In Humboldt Park, residents will soon be able to skip down a yellow brick road honoring the creator of The Wizard of Oz who lived in the neighborhood.
While L. Frank Baum was writing the iconic children’s novel he lived at 1667 N. Humboldt Boulevard in a home that is now long gone. Now, Bickerdike Redevelopment Corporation is wrapping up a rehab of nine units in a group of buildings constructed in the 1980s that sit in the same location near Humboldt Boulevard and Wabansia Avenue.
Instead of letting a rather lonely plaque tell the story, the developer decided to add a playful yellow brick sidewalk and later this fall or spring a mosaic mural by Chicago artist Hector Duarte, according to Crain’s Chicago. The project’s art installation cost $65,000 and was funded by donors separately from the housing.

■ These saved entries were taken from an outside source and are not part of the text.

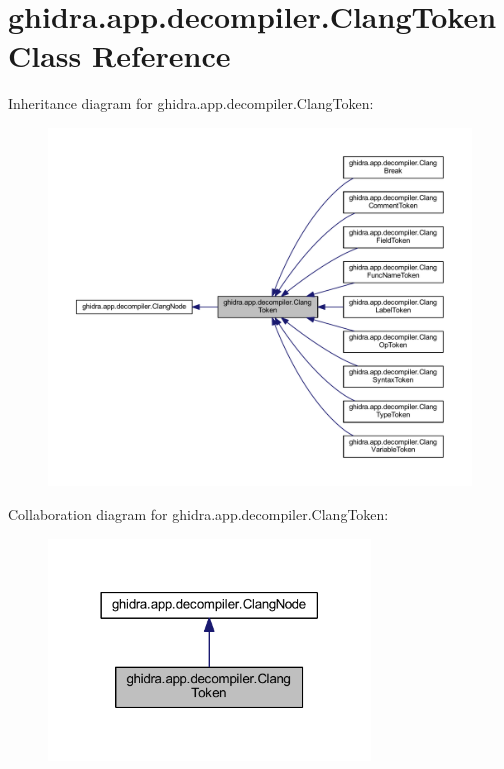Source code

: \hypertarget{classghidra_1_1app_1_1decompiler_1_1_clang_token}{}\section{ghidra.\+app.\+decompiler.\+Clang\+Token Class Reference}
\label{classghidra_1_1app_1_1decompiler_1_1_clang_token}


Inheritance diagram for ghidra.\+app.\+decompiler.\+Clang\+Token\+:
\nopagebreak
\begin{figure}[H]
\begin{center}
\leavevmode
\includegraphics[width=350pt]{classghidra_1_1app_1_1decompiler_1_1_clang_token__inherit__graph}
\end{center}
\end{figure}


Collaboration diagram for ghidra.\+app.\+decompiler.\+Clang\+Token\+:
\nopagebreak
\begin{figure}[H]
\begin{center}
\leavevmode
\includegraphics[width=242pt]{classghidra_1_1app_1_1decompiler_1_1_clang_token__coll__graph}
\end{center}
\end{figure}
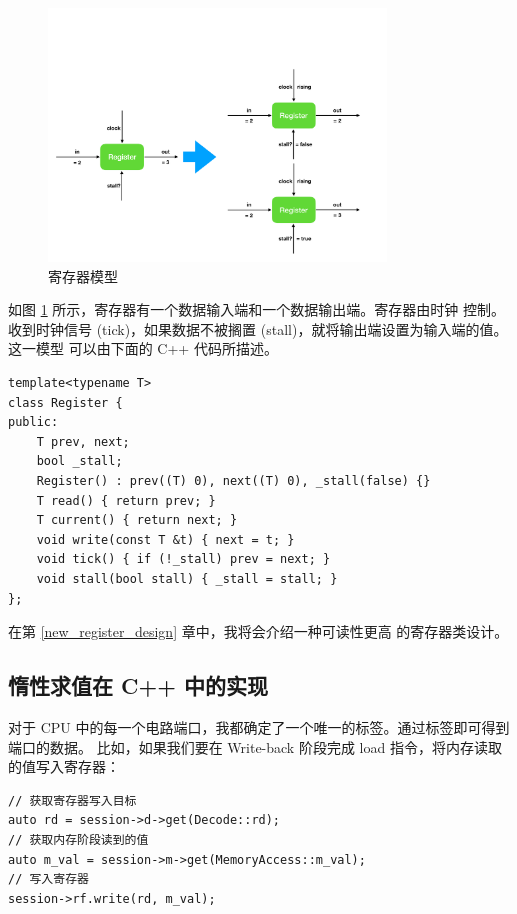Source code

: \documentclass[12pt]{article}
\begin{document}
    \begin{figure}[h]
        \centering
        \includegraphics[page=1,width=0.8\textwidth]{design}
        \caption{寄存器模型}
        \label{fig:register}
    \end{figure}

    如图 \ref{fig:register} 所示，寄存器有一个数据输入端和一个数据输出端。寄存器由时钟
    控制。收到时钟信号 (tick)，如果数据不被搁置 (stall)，就将输出端设置为输入端的值。这一模型
    可以由下面的 C++ 代码所描述。

    \begin{verbatim}
template<typename T>
class Register {
public:
    T prev, next;
    bool _stall;
    Register() : prev((T) 0), next((T) 0), _stall(false) {}
    T read() { return prev; }
    T current() { return next; }
    void write(const T &t) { next = t; }
    void tick() { if (!_stall) prev = next; }
    void stall(bool stall) { _stall = stall; }
};
    \end{verbatim}
    \begin{tcolorbox}
        在第 \ref{new_register_design} 章中，我将会介绍一种可读性更高
        的寄存器类设计。
    \end{tcolorbox}

    \subsection{惰性求值在 C++ 中的实现}

    对于 CPU 中的每一个电路端口，我都确定了一个唯一的标签。通过标签即可得到端口的数据。
    比如，如果我们要在 Write-back 阶段完成 load 指令，将内存读取的值写入寄存器：
    
    \begin{verbatim}
// 获取寄存器写入目标
auto rd = session->d->get(Decode::rd);
// 获取内存阶段读到的值
auto m_val = session->m->get(MemoryAccess::m_val);
// 写入寄存器
session->rf.write(rd, m_val);
    \end{verbatim}
\end{document}
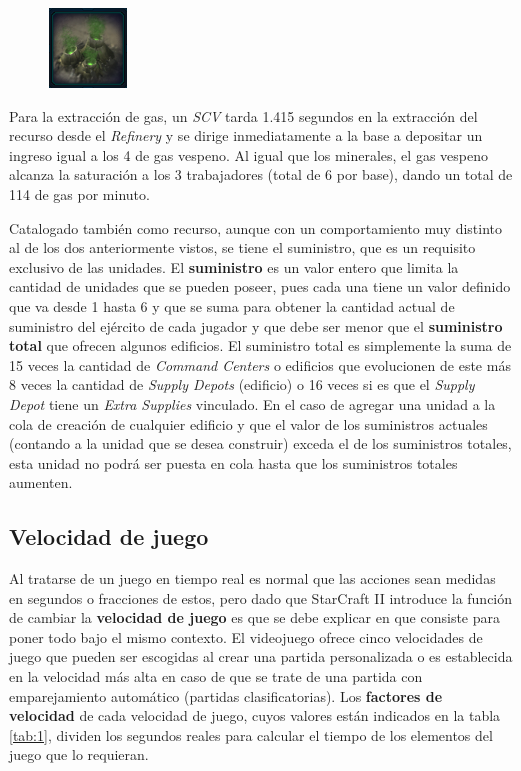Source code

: \begin{figure}[H]
	\centering
	\captionsetup{justification=centering}
	\includegraphics[keepaspectratio]{images/gas.png}
	\label{fig:4}
\end{figure}

Para la extracción de gas, un \textit{SCV} tarda 1.415 segundos en la extracción del recurso desde el \textit{Refinery} y se dirige inmediatamente a la base a depositar un ingreso igual a los 4 de gas vespeno. Al igual que los minerales, el gas vespeno alcanza la saturación a los 3 trabajadores (total de 6 por base), dando un total de 114 de gas por minuto.

Catalogado también como recurso, aunque con un comportamiento muy distinto al de los dos anteriormente vistos, se tiene el suministro, que es un requisito exclusivo de las unidades. El \textbf{suministro} es un valor entero que limita la cantidad de unidades que se pueden poseer, pues cada una tiene un valor definido que va desde 1 hasta 6 y que se suma para obtener la cantidad actual de suministro del ejército de cada jugador y que debe ser menor que el \textbf{suministro total} que ofrecen algunos edificios. El suministro total es simplemente la suma de 15 veces la cantidad de \textit{Command Centers} o edificios que evolucionen de este más 8 veces la cantidad de \textit{Supply Depots} (edificio) o 16 veces si es que el \textit{Supply Depot} tiene un \textit{Extra Supplies} vinculado. En el caso de agregar una unidad a la cola de creación de cualquier edificio y que el valor de los suministros actuales (contando a la unidad que se desea construir) exceda el de los suministros totales, esta unidad no podrá ser puesta en cola hasta que los suministros totales aumenten.

\subsection{Velocidad de juego}

Al tratarse de un juego en tiempo real es normal que las acciones sean medidas en segundos o fracciones de estos, pero dado que StarCraft II introduce la función de cambiar la \textbf{velocidad de juego} es que se debe explicar en que consiste para poner todo bajo el mismo contexto. El videojuego ofrece cinco velocidades de juego que pueden ser escogidas al crear una partida personalizada o es establecida en la velocidad más alta en caso de que se trate de una partida con emparejamiento automático (partidas clasificatorias). Los \textbf{factores de velocidad} de cada velocidad de juego, cuyos valores están indicados en la tabla {\ref{tab:1}}, dividen los segundos reales para calcular el tiempo de los elementos del juego que lo requieran.


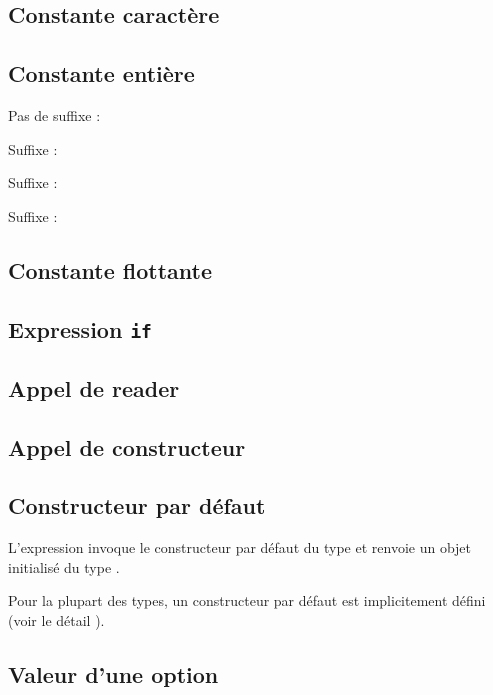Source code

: \subsection{Constante caractère}

\subsection{Constante entière}

Pas de suffixe : 

Suffixe  : 

Suffixe  : 

Suffixe  : 

\subsection{Constante flottante}

\subsection{Expression \texttt{if}}

\subsection{Appel de reader}


\subsection{Appel de constructeur}



\subsection{Constructeur par défaut}

L'expression \galgas{[@T default]} invoque le constructeur par défaut du type  et renvoie un objet initialisé du type .

Pour la plupart des types, un constructeur par défaut est implicitement défini (voir le détail ).




\subsection{Valeur d'une option}






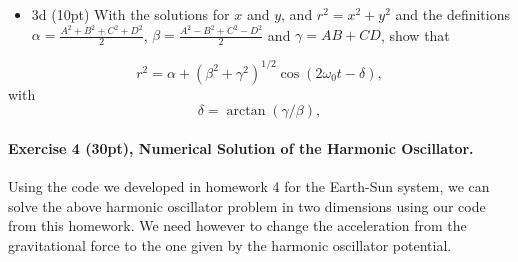 \documentclass[%
oneside,                 %
final,                   %
10pt]{article}
\begin{document}
\begin{itemize}
\item 3d (10pt) With the solutions for $x$ and $y$, and $r^2=x^2+y^2$ and the definitions $\alpha=\frac{A^2+B^2+C^2+D^2}{2}$, $\beta=\frac{A^2-B^2+C^2-D^2}{2}$ and $\gamma=AB+CD$, show that
\end{itemize}

\noindent
\[
r^2=\alpha+(\beta^2+\gamma^2)^{1/2}\cos(2\omega_0 t-\delta),
\]
with
\[
\delta=\arctan(\gamma/\beta),
\]


\paragraph{Exercise 4 (30pt), Numerical Solution of the Harmonic Oscillator.}
Using the code we developed in homework 4 for the Earth-Sun system, we can solve the above harmonic oscillator problem in two dimensions using our code from this homework. We need however to change the acceleration from the gravitational force to the one given by the harmonic oscillator potential.
\end{document}
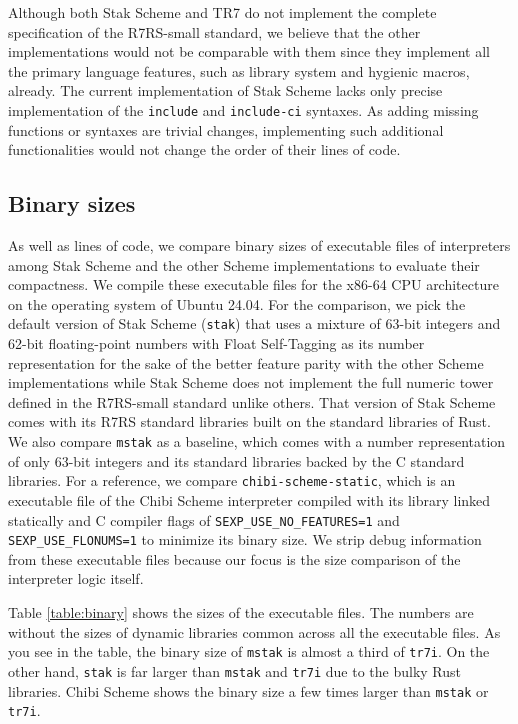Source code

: \documentclass[sigplan]{acmart}
\begin{document}
Although both Stak Scheme and TR7 do not implement the complete
specification of the R7RS-small standard, we believe that the other
implementations would not be comparable with them since
they implement all the primary language features,
such as library system and hygienic macros, already.
The current implementation of Stak Scheme lacks only precise
implementation of the \texttt{include} and \texttt{include-ci} syntaxes.
As adding missing functions or syntaxes are trivial changes,
implementing such additional functionalities would not change the
order of their lines of code.

\subsection{Binary sizes}

As well as lines of code, we compare binary sizes of executable files of
interpreters among Stak Scheme and the other Scheme implementations
to evaluate their compactness.
We compile these executable files for the x86-64 CPU architecture on
the operating system of Ubuntu 24.04.
For the comparison, we pick the default version of Stak Scheme (\texttt{stak})
that uses a mixture of 63-bit integers and 62-bit floating-point
numbers with Float Self-Tagging \cite{floatselftag} as its number
representation for the sake of the better feature parity with
the other Scheme implementations while Stak Scheme does not implement
the full numeric tower defined in the R7RS-small standard unlike others.
That version of Stak Scheme comes with its R7RS standard libraries built on
the standard libraries of Rust.
We also compare \texttt{mstak} as a baseline, which comes with a number
representation of only 63-bit integers and its standard libraries backed
by the C standard libraries.
For a reference, we compare \texttt{chibi-scheme-static}, which is an
executable file of the Chibi Scheme interpreter compiled with its library linked
statically and C compiler flags of \texttt{SEXP\_USE\_NO\_FEATURES=1} and
\texttt{SEXP\_USE\_FLONUMS=1} to minimize its binary size.
We strip debug information from these executable files because
our focus is the size comparison of the interpreter logic itself.

Table \ref{table:binary} shows the sizes of the executable files.
The numbers are without the sizes of dynamic libraries common across
all the executable files.
As you see in the table, the binary size of \texttt{mstak} is almost
a third of \texttt{tr7i}.
On the other hand, \texttt{stak} is far larger than \texttt{mstak} and
\texttt{tr7i} due to the bulky Rust libraries.
Chibi Scheme shows the binary size a few times larger than \texttt{mstak} or
\texttt{tr7i}.
\end{document}
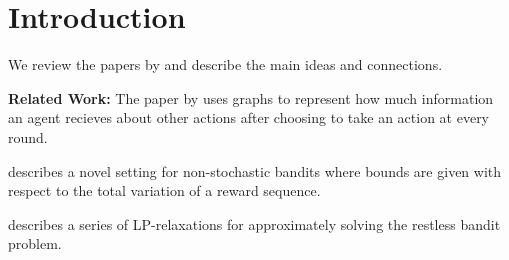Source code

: \section{Introduction}

We review the papers by
\citep{alon, hazan, bertsimas} and describe the main ideas and connections. 

\textbf{Related Work:} 
The paper by 
\citep{alon} uses graphs to represent how much information an agent recieves about 
other actions after choosing to take an action at every round. 

\citep{hazan} describes a novel setting for non-stochastic bandits where bounds are given with respect to the total variation of a reward sequence. 

\citep{bertsimas} describes a series of LP-relaxations for approximately solving
the restless bandit problem.
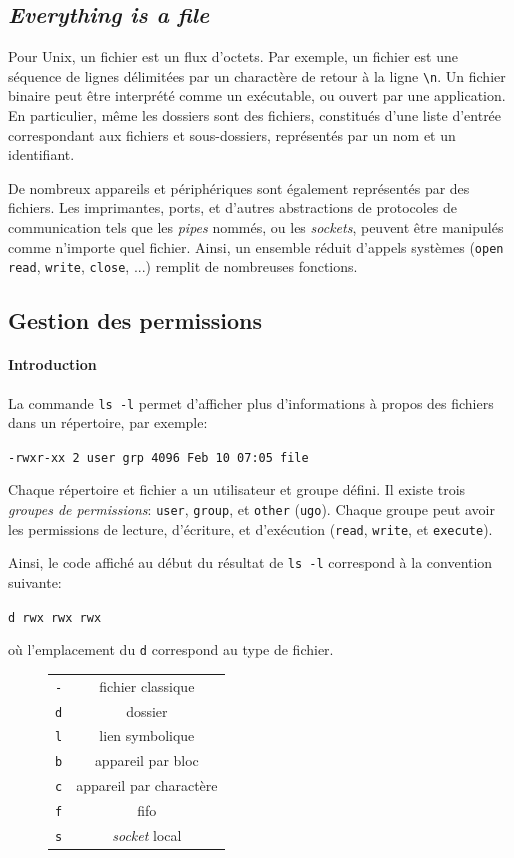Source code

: \documentclass[french, toc]{../cs-classes/cs-classes}
\begin{document}
\subsection{\emph{Everything is a file}}
Pour Unix, un fichier est un flux d'octets. Par exemple, un fichier est une séquence de lignes délimitées par un charactère de retour à la ligne \texttt{\textbackslash n}. Un fichier binaire peut être interprété comme un exécutable, ou ouvert par une application. En particulier, même les dossiers sont des fichiers, constitués d'une liste d'entrée correspondant aux fichiers et sous-dossiers, représentés par un nom et un identifiant.

De nombreux appareils et périphériques sont également représentés par des fichiers. Les imprimantes, ports, et d'autres abstractions de protocoles de communication tels que les \emph{pipes} nommés, ou les \emph{sockets}, peuvent être manipulés comme n'importe quel fichier. Ainsi, un ensemble réduit d'appels systèmes (\texttt{open} \texttt{read}, \texttt{write}, \texttt{close}, ...) remplit de nombreuses fonctions.

\subsection{Gestion des permissions}
\paragraph*{Introduction} La commande \texttt{ls -l} permet d'afficher plus d'informations à propos des fichiers dans un répertoire, par exemple:
\begin{center}
    \texttt{-rwxr-xx \phantom{   } 2 user grp 4096 Feb 10 07:05 file}
\end{center}
Chaque répertoire et fichier a un utilisateur et groupe défini. Il existe trois \emph{groupes de permissions}: \texttt{user}, \texttt{group}, et \texttt{other} (\texttt{ugo}). Chaque groupe peut avoir les permissions de lecture, d'écriture, et d'exécution (\texttt{read}, \texttt{write}, et \texttt{execute}).

Ainsi, le code affiché au début du résultat de \texttt{ls -l} correspond à la convention suivante:
\begin{center}
    \texttt{d rwx rwx rwx}
\end{center}
où l'emplacement du \texttt{d} correspond au type de fichier.

\begin{figure}[!ht]
    \centering
    \begin{tabular}{c c}
        \texttt{-} & fichier classique \\
        \texttt{d} & dossier \\
        \texttt{l} & lien symbolique \\
        \texttt{b} & appareil par bloc \\
        \texttt{c} & appareil par charactère \\
        \texttt{f} & fifo \\
        \texttt{s} & \emph{socket} local \\
    \end{tabular}
\end{figure}
\end{document}
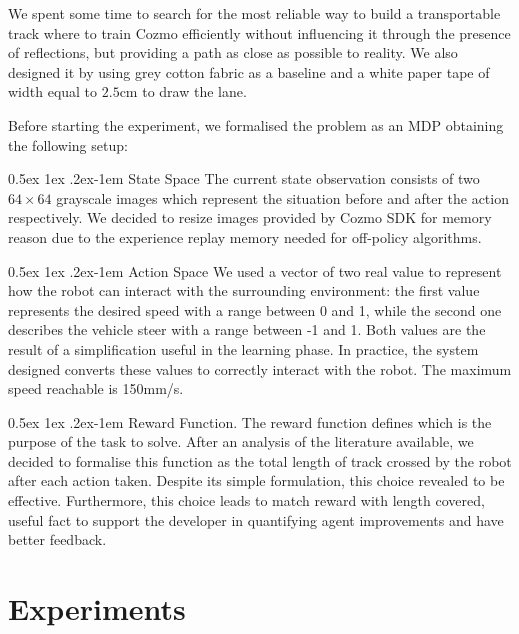 \documentclass[10pt,twocolumn,letterpaper]{article}
\makeatletter
\renewcommand{\paragraph}{%
  \@startsection{paragraph}{4}%
  {\z@}{0.5ex \@plus 1ex \@minus .2ex}{-1em}%
  {\normalfont\normalsize\bfseries}%
}
\makeatother
\begin{document}
We spent some time to search for the most reliable way to build a transportable track where to train Cozmo efficiently without influencing it through the presence of reflections, but providing a path as close as possible to reality.
We also designed it by using grey cotton fabric as a baseline and a white paper tape of width equal to $2.5$cm to draw the lane.

Before starting the experiment, we formalised the problem as an MDP obtaining the following setup:

\paragraph{State Space} The current state observation consists of two $64 \times 64$ grayscale images which represent the situation before and after the action respectively. We decided to resize images provided by Cozmo SDK for memory reason due to the experience replay memory needed for off-policy algorithms.

\paragraph{Action Space} We used a vector of two real value to represent how the robot can interact with the surrounding environment: the first value represents the desired speed with a range between 0 and 1, while the second one describes the vehicle steer with a range between -1 and 1. Both values are the result of a simplification useful in the learning phase. In practice, the system designed converts these values to correctly interact with the robot. The maximum speed reachable is 150mm/s.

\paragraph{Reward Function}. The reward function defines which is the purpose of the task to solve. After an analysis of the literature available, we decided to formalise this function as the total length of track crossed by the robot after each action taken. Despite its simple formulation, this choice revealed to be effective.
Furthermore, this choice leads to match reward with length covered, useful fact to support the developer in quantifying agent improvements and have better feedback.

\section{Experiments}
\end{document}
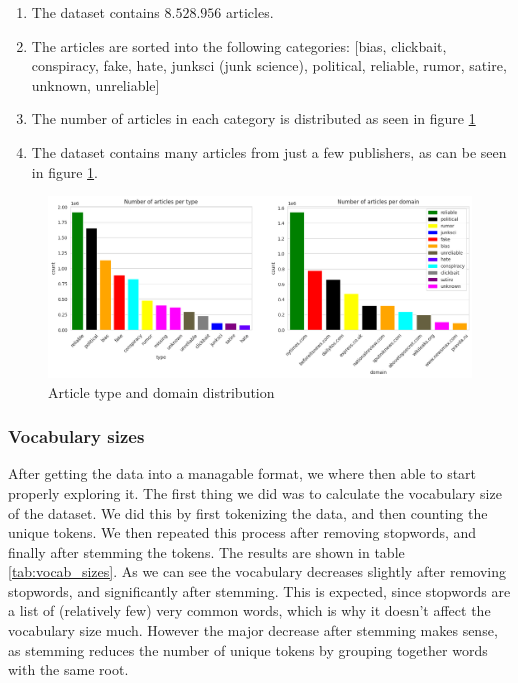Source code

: \begin{enumerate}
  \item The dataset contains $ 8.528.956 $ articles.
  \item The articles are sorted into the following categories: [bias, clickbait, conspiracy, fake, hate, junksci (junk
    science), political, reliable, rumor, satire, unknown, unreliable]
  \item The number of articles in each category is distributed as seen in figure \ref{fig:combdist}
  \item The dataset contains many articles from just a few publishers, as can be seen in figure \ref{fig:combdist}.
\end{enumerate}

\begin{figure}[htpb]
  \centering
  \includegraphics[width=1\textwidth]{combdist}
  \caption{Article type and domain distribution}
  \label{fig:combdist}
\end{figure}
\subsubsection{Vocabulary sizes}
After getting the data into a managable format, we where then able to start properly exploring it. The first thing we
did was to calculate the vocabulary size of the dataset. We did this by first tokenizing the data, and then counting the
unique tokens. We then repeated this process after removing stopwords, and finally after stemming the tokens. The
results are shown in table \ref{tab:vocab_sizes}. As we can see the vocabulary decreases slightly after removing
stopwords, and significantly after stemming. This is expected, since stopwords are a list of (relatively few) very
common words, which is why it doesn't affect the vocabulary size much. However the major decrease after stemming makes
sense, as stemming reduces the number of unique tokens by grouping together words with the same root.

“Beautification, in the way of art, is a way to increase people’s sense of investment in the community,” said Joy Aruguete, chief executive officer of Bickerdike Redevelopment. “We are delighted at the opportunity to bring art to our West Town Housing Preservation project and connect it to such an important author and the story of home that people young and old have enjoyed for over a century.”
This isn’t the first time the developer has incorporated art into one of its housing projects—the entrance to the Rosa Parks Apartments has colorful images depicting Parks’ contribution to the Civil Rights Movement.
Aruguete said that the “there’s no place like home” signage and movie theme is in line with the developers mission of preserving affordable housing.
“It’s meaningful for the development because the location at Humboldt & Wabansia is now home to nine families. The book has a rich connection to housing and home,” said Aruguete. “In our current time, it can be linked to the housing instability that so many families and individuals are facing due to rising housing costs,” she said.
There are a few new affordable housing projects that are pushing against the stereotype of low-income housing design. For example, three new public library and housing projects opened this year one of which was designed by John Ronan. His firm said the bright, colorful project aimed to “transcend the brutal pragmatism which has characterized Chicago’s past efforts in this area.”